El desacuerdo y la discrepancia son deseables e inevitables. Sin embargo, la intensidad con la que frecuentemente se procesan los conflictos educativos es incompatible con el cuidado necesario para abordarlos racionalmente. No se habla de pedagogía ni en los titulares ni en los pasillos; se habla de presupuesto, de oportunidades de estudio, de salarios, de recortes, de ocupaciones, de afiliaciones. Y así –hablando de otra cosa– se estructura esa cosa lenta y cotidiana que es el educar.

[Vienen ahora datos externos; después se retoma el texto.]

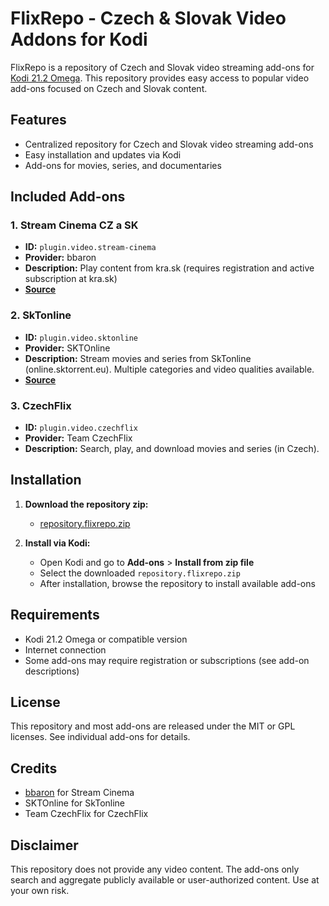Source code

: # FlixRepo - Czech & Slovak Video Addons for Kodi

FlixRepo is a repository of Czech and Slovak video streaming add-ons for [Kodi 21.2 Omega](https://kodi.tv/). This repository provides easy access to popular video add-ons focused on Czech and Slovak content.

## Features
- Centralized repository for Czech and Slovak video streaming add-ons
- Easy installation and updates via Kodi
- Add-ons for movies, series, and documentaries

## Included Add-ons

### 1. Stream Cinema CZ a SK
- **ID:** `plugin.video.stream-cinema`
- **Provider:** bbaron
- **Description:** Play content from kra.sk (requires registration and active subscription at kra.sk)
- **[Source](https://github.com/bbaronSVK/plugin.video.stream-cinema.git)**

### 2. SkTonline
- **ID:** `plugin.video.sktonline`
- **Provider:** SKTOnline
- **Description:** Stream movies and series from SkTonline (online.sktorrent.eu). Multiple categories and video qualities available.
- **[Source](https://online.sktorrent.eu/)**

### 3. CzechFlix
- **ID:** `plugin.video.czechflix`
- **Provider:** Team CzechFlix
- **Description:** Search, play, and download movies and series (in Czech).

## Installation

1. **Download the repository zip:**
   - [repository.flixrepo.zip](./repository.flixrepo.zip)

2. **Install via Kodi:**
   - Open Kodi and go to **Add-ons** > **Install from zip file**
   - Select the downloaded `repository.flixrepo.zip`
   - After installation, browse the repository to install available add-ons

## Requirements
- Kodi 21.2 Omega or compatible version
- Internet connection
- Some add-ons may require registration or subscriptions (see add-on descriptions)

## License
This repository and most add-ons are released under the MIT or GPL licenses. See individual add-ons for details.

## Credits
- [bbaron](https://github.com/bbaronSVK) for Stream Cinema
- SKTOnline for SkTonline
- Team CzechFlix for CzechFlix

## Disclaimer
This repository does not provide any video content. The add-ons only search and aggregate publicly available or user-authorized content. Use at your own risk.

Este artículo tematiza una de las aristas del conflicto educativo: la de la formación de los futuros docentes. Combina las voces de un estudiante y un docente que estuvieron presentes para procesar algunas de las tensiones transitadas durante la ocupación del Centro Regional de Profesores del Suroeste.

Unirse

Mientras se organiza una lista de oradores para comentar las (malas) noticias que la directora acaba de dar a la asamblea de docentes, alguien entra y dice:
—Los estudiantes ocupan el centro. ¿Apoyamos? La mayoría se borra de la lista: lo que tenían para decir no era tan urgente. A vuelo de pájaro, una profesora del departamento de Derecho redacta algunas mociones que garantizan que el estudiantado no se vea perjudicado. El apoyo a la ocupación se decide por unanimidad.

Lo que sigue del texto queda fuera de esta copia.